Items listed in a dataset —
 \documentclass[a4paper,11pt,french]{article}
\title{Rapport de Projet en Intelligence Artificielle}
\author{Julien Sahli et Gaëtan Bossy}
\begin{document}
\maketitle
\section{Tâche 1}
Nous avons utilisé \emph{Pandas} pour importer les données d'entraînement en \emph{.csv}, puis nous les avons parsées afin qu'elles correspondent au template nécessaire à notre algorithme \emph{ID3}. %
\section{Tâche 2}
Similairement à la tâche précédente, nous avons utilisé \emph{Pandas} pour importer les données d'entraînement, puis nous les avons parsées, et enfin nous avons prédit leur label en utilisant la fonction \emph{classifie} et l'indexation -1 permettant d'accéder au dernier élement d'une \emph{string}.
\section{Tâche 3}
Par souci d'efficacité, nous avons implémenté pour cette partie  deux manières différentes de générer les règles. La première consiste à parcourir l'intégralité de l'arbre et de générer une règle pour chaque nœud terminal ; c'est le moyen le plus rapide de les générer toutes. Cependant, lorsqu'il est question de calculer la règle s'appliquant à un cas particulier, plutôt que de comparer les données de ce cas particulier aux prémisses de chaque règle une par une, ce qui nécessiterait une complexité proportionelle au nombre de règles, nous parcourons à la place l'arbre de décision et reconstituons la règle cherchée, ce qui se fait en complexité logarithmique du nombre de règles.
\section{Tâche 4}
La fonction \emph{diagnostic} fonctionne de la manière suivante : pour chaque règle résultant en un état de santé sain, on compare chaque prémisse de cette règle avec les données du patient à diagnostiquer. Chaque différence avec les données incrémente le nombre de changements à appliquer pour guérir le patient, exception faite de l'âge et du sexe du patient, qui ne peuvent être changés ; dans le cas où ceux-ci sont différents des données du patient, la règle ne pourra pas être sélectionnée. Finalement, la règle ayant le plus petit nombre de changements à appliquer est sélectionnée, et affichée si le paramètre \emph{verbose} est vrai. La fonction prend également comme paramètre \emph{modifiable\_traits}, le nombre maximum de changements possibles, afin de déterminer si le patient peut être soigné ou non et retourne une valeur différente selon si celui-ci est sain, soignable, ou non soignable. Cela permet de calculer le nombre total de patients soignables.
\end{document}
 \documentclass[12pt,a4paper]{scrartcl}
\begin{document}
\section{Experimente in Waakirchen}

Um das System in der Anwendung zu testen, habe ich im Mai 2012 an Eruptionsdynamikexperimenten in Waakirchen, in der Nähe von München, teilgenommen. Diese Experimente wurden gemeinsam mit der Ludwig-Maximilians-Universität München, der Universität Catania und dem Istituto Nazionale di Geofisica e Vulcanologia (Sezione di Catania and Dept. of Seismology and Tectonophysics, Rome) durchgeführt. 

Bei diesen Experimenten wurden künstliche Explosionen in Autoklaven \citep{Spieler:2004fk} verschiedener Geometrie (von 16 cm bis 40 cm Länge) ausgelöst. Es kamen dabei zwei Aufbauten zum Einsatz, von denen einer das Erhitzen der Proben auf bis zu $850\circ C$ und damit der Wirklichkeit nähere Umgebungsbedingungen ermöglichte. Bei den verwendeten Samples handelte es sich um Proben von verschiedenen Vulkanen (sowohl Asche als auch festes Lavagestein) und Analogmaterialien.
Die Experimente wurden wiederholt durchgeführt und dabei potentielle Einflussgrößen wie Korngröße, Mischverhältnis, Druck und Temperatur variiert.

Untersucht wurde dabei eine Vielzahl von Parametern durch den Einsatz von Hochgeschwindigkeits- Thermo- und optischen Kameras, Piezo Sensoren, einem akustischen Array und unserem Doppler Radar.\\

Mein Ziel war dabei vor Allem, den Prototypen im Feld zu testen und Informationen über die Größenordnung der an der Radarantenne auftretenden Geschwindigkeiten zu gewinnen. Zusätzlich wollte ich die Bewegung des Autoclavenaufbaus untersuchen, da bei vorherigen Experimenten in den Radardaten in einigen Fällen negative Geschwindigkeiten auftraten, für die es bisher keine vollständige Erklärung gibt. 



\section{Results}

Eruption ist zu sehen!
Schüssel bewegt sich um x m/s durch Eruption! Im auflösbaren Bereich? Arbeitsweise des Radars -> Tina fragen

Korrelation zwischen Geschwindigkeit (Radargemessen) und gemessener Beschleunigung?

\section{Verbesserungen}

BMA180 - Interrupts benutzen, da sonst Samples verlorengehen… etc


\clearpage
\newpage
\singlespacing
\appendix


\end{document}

WHAT IS EXPECTED —
Wherever the word "section" appears in the data, return the whole line.

EXPECTED OUTPUT —
\section{Tâche 1}
\section{Tâche 2}
\section{Tâche 3}
\section{Tâche 4}
\section{Experimente in Waakirchen}
\section{Results}
\section{Verbesserungen}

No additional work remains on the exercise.